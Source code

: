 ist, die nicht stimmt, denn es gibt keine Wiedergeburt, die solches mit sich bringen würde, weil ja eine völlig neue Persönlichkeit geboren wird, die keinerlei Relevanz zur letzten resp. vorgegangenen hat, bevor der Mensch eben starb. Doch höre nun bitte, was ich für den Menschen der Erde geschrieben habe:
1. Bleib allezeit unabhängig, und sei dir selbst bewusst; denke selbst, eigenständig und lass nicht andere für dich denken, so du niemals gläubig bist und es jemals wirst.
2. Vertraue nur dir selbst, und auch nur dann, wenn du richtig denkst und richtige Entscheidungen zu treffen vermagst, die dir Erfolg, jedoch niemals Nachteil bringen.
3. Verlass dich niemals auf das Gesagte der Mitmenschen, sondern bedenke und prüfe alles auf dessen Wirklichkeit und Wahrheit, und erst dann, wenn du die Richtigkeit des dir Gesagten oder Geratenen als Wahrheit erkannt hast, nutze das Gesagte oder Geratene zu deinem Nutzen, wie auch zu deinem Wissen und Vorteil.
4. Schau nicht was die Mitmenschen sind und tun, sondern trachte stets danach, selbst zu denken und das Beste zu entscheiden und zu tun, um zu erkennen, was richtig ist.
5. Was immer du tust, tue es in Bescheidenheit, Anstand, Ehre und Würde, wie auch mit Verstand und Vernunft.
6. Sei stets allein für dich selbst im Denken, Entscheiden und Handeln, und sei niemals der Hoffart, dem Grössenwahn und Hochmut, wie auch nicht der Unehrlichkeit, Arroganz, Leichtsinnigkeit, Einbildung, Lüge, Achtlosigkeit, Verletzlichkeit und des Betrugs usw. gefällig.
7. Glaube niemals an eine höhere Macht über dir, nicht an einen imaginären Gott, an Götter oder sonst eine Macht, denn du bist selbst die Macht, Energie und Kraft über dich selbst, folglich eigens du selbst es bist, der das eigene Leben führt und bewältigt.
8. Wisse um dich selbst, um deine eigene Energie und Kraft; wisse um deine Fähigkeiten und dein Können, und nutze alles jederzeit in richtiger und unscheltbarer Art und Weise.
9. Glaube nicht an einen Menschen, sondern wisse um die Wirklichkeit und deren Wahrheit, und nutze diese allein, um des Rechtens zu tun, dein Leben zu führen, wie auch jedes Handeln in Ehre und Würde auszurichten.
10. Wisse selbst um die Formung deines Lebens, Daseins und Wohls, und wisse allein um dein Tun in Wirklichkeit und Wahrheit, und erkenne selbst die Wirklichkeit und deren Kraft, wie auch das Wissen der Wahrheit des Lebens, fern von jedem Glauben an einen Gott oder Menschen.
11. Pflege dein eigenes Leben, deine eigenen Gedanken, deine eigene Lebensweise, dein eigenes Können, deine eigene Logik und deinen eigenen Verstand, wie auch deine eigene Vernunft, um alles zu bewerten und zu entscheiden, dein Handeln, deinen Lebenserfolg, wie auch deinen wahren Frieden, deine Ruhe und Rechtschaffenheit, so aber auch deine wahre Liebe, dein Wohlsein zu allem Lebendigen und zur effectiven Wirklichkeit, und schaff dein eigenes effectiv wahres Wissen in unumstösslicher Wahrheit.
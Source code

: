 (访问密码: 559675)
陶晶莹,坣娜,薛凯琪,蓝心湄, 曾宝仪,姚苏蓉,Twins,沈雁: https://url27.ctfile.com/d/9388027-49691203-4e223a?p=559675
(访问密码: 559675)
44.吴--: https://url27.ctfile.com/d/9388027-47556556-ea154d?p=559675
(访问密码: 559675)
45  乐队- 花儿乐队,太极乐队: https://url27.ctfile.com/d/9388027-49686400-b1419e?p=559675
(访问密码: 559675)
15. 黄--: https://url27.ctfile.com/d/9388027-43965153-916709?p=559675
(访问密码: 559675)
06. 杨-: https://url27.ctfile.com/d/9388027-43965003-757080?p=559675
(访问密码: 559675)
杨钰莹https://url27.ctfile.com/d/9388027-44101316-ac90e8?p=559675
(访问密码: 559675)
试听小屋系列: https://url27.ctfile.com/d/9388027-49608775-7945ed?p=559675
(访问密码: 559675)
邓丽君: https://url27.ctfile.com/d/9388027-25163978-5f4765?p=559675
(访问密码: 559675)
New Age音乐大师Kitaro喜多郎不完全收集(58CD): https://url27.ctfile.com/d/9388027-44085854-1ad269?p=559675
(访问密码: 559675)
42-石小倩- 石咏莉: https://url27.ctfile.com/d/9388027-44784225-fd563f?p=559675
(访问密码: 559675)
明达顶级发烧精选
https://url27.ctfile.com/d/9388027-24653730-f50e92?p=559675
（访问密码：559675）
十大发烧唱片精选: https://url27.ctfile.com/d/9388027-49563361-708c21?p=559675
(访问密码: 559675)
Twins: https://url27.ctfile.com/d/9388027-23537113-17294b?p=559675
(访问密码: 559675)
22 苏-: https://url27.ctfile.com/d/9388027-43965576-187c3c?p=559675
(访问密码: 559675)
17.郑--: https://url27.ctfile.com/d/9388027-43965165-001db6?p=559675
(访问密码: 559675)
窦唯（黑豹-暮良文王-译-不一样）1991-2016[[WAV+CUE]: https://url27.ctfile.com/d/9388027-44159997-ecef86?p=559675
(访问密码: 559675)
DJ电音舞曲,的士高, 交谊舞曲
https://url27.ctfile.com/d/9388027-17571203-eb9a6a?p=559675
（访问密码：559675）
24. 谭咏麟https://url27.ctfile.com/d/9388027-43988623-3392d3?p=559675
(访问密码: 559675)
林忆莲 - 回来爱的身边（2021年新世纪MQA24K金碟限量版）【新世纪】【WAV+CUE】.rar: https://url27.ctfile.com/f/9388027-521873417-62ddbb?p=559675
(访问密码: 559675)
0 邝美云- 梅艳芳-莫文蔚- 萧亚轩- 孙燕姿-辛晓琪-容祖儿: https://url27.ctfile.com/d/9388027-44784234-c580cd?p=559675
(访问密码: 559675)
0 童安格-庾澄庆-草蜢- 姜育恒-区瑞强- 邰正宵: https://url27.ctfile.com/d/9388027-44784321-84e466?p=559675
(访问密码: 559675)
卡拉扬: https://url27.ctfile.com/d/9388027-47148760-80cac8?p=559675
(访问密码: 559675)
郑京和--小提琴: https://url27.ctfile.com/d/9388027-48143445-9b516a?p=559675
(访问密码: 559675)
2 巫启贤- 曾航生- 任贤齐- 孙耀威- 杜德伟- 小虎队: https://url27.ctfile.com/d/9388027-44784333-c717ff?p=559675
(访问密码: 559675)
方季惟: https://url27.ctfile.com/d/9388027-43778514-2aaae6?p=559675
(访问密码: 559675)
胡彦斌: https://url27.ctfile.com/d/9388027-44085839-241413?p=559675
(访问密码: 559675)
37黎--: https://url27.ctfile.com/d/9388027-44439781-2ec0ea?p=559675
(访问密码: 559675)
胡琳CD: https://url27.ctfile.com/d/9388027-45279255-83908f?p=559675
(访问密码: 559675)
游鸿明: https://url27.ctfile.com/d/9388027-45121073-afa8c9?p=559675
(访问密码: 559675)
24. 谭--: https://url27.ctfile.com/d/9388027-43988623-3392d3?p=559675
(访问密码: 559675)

= = = =

PROBLEM TO WORK ON: The lines to return are those in the material above that hold "bist".

FINISHED TASK:
1. Bleib allezeit unabhängig, und sei dir selbst bewusst; denke selbst, eigenständig und lass nicht andere für dich denken, so du niemals gläubig bist und es jemals wirst.
7. Glaube niemals an eine höhere Macht über dir, nicht an einen imaginären Gott, an Götter oder sonst eine Macht, denn du bist selbst die Macht, Energie und Kraft über dich selbst, folglich eigens du selbst es bist, der das eigene Leben führt und bewältigt.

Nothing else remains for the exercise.